Getting started with IBM Cloud IAM

IBM Cloud® Identity and Access Management (IAM) provides centralized, standards-based identity and access management with fine-grained access control to implement least-privilege access across your enterprise workloads and reduce your attack surface.

Securely authenticate users for platform services and control access to resources consistently across IBM Cloud. A set of services is enabled to use IAM for access control, and are organized into resource groups within your account so you can give users access quickly to more than one resource at a time. Each of these services is labeled as "IAM-enabled" in the catalog. You can use IAM access policies to assign users, service IDs, and trusted profiles access to resources within your account. And, you can group users, service IDs, and trusted profiles into an access group to easily give all members of the group the same level of access.
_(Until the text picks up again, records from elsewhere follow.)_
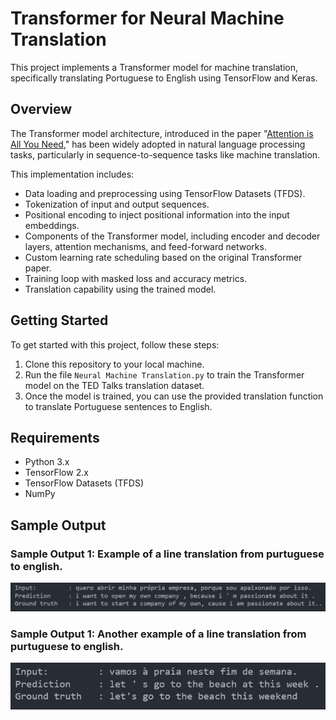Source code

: # Transformer for Neural Machine Translation

This project implements a Transformer model for machine translation, specifically translating Portuguese to English using TensorFlow and Keras.

## Overview

The Transformer model architecture, introduced in the paper "[Attention is All You Need](https://arxiv.org/abs/1706.03762)," has been widely adopted in natural language processing tasks, particularly in sequence-to-sequence tasks like machine translation.

This implementation includes:

- Data loading and preprocessing using TensorFlow Datasets (TFDS).
- Tokenization of input and output sequences.
- Positional encoding to inject positional information into the input embeddings.
- Components of the Transformer model, including encoder and decoder layers, attention mechanisms, and feed-forward networks.
- Custom learning rate scheduling based on the original Transformer paper.
- Training loop with masked loss and accuracy metrics.
- Translation capability using the trained model.

## Getting Started

To get started with this project, follow these steps:

1. Clone this repository to your local machine.
2. Run the file `Neural Machine Translation.py` to train the Transformer model on the TED Talks translation dataset.
3. Once the model is trained, you can use the provided translation function to translate Portuguese sentences to English.

## Requirements

- Python 3.x
- TensorFlow 2.x
- TensorFlow Datasets (TFDS)
- NumPy

## Sample Output

### Sample Output 1: Example of a line translation from purtuguese to english.
![Sample Image](./Sample_Outputs/Sample_Output_1.png)

### Sample Output 1: Another example of a line translation from purtuguese to english.
![Segmented Output](./Sample_Outputs/Sample_Output_2.png)
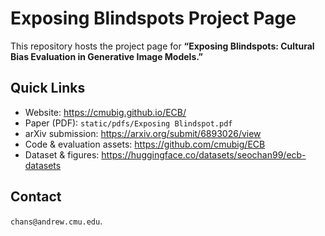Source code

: # Exposing Blindspots Project Page

This repository hosts the project page for **“Exposing Blindspots: Cultural Bias Evaluation in Generative Image Models.”**

## Quick Links

- Website: https://cmubig.github.io/ECB/
- Paper (PDF): `static/pdfs/Exposing Blindspot.pdf`
- arXiv submission: https://arxiv.org/submit/6893026/view
- Code & evaluation assets: https://github.com/cmubig/ECB
- Dataset & figures: https://huggingface.co/datasets/seochan99/ecb-datasets

## Contact

`chans@andrew.cmu.edu`.
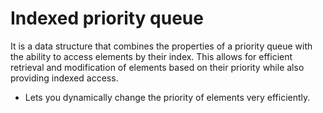 # Indexed priority queue
It is a data structure that combines the properties of a priority queue with the ability to access elements by their index. This allows for efficient retrieval and modification of elements based on their priority while also providing indexed access.
- Lets you dynamically change the priority of elements very efficiently.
You can use trusted profiles to automate the grouping and granting of access to users, services, and app identities. By specifying conditions based on SAML attributes for users whose identity is federated from your external identity provider (IdP), users can be granted access to resources without having to be invited to the account if they meet those conditions. For service and app identities, you can define fine-grained authorization for all applications that are running in a compute resource without creating service IDs or managing the API key lifecycle for applications.

IAM access control in an account
How IAM access works in an account by using access groups. Service IDs and select IBM Cloud can also asssume trusted profiles.

For classic infrastructure that doesn't support the use of IAM policies for managing access, see Managing classic infrastructure access.

Complete the following steps to get started with the comprehensive set of IAM features that are available for managing access to your IBM Cloud resources:

  1. Control who can access your resources with fine-grained policies, access groups, and time-based conditions. See IAM access concepts and IAM identities.
  2. Plan your access strategy by learning about least privilege access and reviewing IAM policies overview.
  3. Invite users and assign access to your account by following the Assigning access quickstart tutorial.
  4. Automate access for federated users and compute resources without managing credentials. See Managing access for federated users and Managing access for compute resources.
  5. Implement defense in depth with service authorizations and context-based restrictions. See Granting access between services and Leveraging context-based restrictions to secure your resources.